Conclusions: Compared to epicardial leads, transvenous atrial pacing leads may be placed in Fontan patients with lower procedural morbidity and equivalent expectation of lead performance and
(PACE 2009; 32:779-785).”
“Background: The objective of this study was to systematically review the literature on anterior cruciate ligament (ACL) injury prevention programs and to perform a meta-analysis to address three questions: NSC 683864 First, what is the effectiveness of ACL injury prevention programs? Second, is there evidence for a “”best”"
program? Third, what is the quality of the current literature on ACL injury prevention?
Methods: We conducted a systematic review with use of the online PubMed, MEDLINE, EMBASE, CINAHL (Cumulative Index to Nursing and Allied Health), and Cochrane Central Register of Controlled Trials databases. Search terms were anterior cruciate ligament, knee, injury, prevention, and control. Data on study design and clinical outcomes were extracted independently in triplicate. After assessment of between-study heterogeneity, DerSimonian-Laird random-effect models were used to calculate pooled risk ratios and risk differences. The risk difference was used to estimate the number needed to treat (the number of individuals find more who would need to be treated to avoid one ACL tear).

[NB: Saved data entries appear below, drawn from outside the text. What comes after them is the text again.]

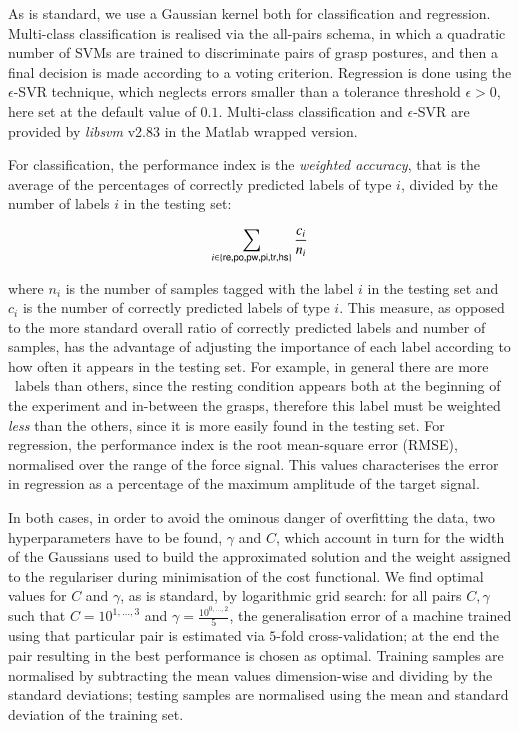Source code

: As is standard, we use a Gaussian kernel both for classification and regression.
Multi-class classification is realised via the all-pairs schema,
in which a quadratic number of SVMs are trained to discriminate pairs of grasp
postures, and then a final decision is made according to a voting criterion.
Regression is done using the $\epsilon$-SVR technique, which neglects errors smaller
than a tolerance threshold $\epsilon>0$, here set at the default value of $0.1$.
Multi-class classification and $\epsilon$-SVR are
provided by \emph{libsvm} v2.83 \cite{ChangL01} in the Matlab wrapped version.

For classification, the performance index is the \emph{weighted accuracy},
that is the average of the percentages of correctly predicted labels of type
$i$, divided by the number of labels $i$ in the testing set:

$$ \sum_{i \in \{\textsf{re},\textsf{po},\textsf{pw},\textsf{pi},\textsf{tr},\textsf{hs}\}}	\frac{c_i}{n_i} $$

\noindent where $n_i$ is the number of samples tagged with the label $i$
in the testing set and $c_i$ is the number of correctly predicted labels of type $i$.
This measure, as opposed to the more standard overall ratio of correctly
predicted labels and number of samples, has the advantage of adjusting the
importance of each label according to how often it appears in the
testing set. For example, in general there are more \re\ labels than others,
since the resting condition appears both at the beginning
of the experiment and in-between the grasps, therefore this label must be
weighted \emph{less} than the others, since it is more easily found in the testing
set. For regression, the performance index is the root mean-square error (RMSE),
normalised over the range of the force signal. This values characterises
the error in regression as a percentage of the maximum amplitude of the target
signal.

In both cases, in order to avoid the ominous danger of overfitting the data,
two hyperparameters have to be found, $\gamma$ and $C$,
which account in turn for the width of the Gaussians used to build the
approximated solution and the weight assigned to the regulariser during minimisation of
the cost functional.
We find optimal values for $C$ and $\gamma$, as is standard, by logarithmic grid search:
for all pairs $C,\gamma$ such that $C=10^{1,\ldots,3}$ and $\gamma=\frac{10^{0,\ldots,2}}{5}$,
the generalisation error of a machine trained using that particular pair is estimated
via $5$-fold cross-validation; at the end the pair resulting in the best performance is
chosen as optimal. Training samples are normalised by subtracting the mean values
dimension-wise and dividing by the standard deviations; testing samples are normalised
using the mean and standard deviation of the training set.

Results: The pooled risk ratio was 0.38 (95% confidence interval [CI], 0.20 to 0.72), reflecting a significant reduction in the risk of ACL rupture in the prevention group (p = 0.003). The number needed to treat ranged from five to 187 in the individual studies. Stratified by sex, the pooled risk ratio was 0.48 (95% CI, 0.26 to 0.89) for female athletes and 0.15 (95% CI, 0.08 to 0.28) for male athletes.
Conclusions: Our study indicated strong evidence in support of a significant effect of ACL injury prevention programs.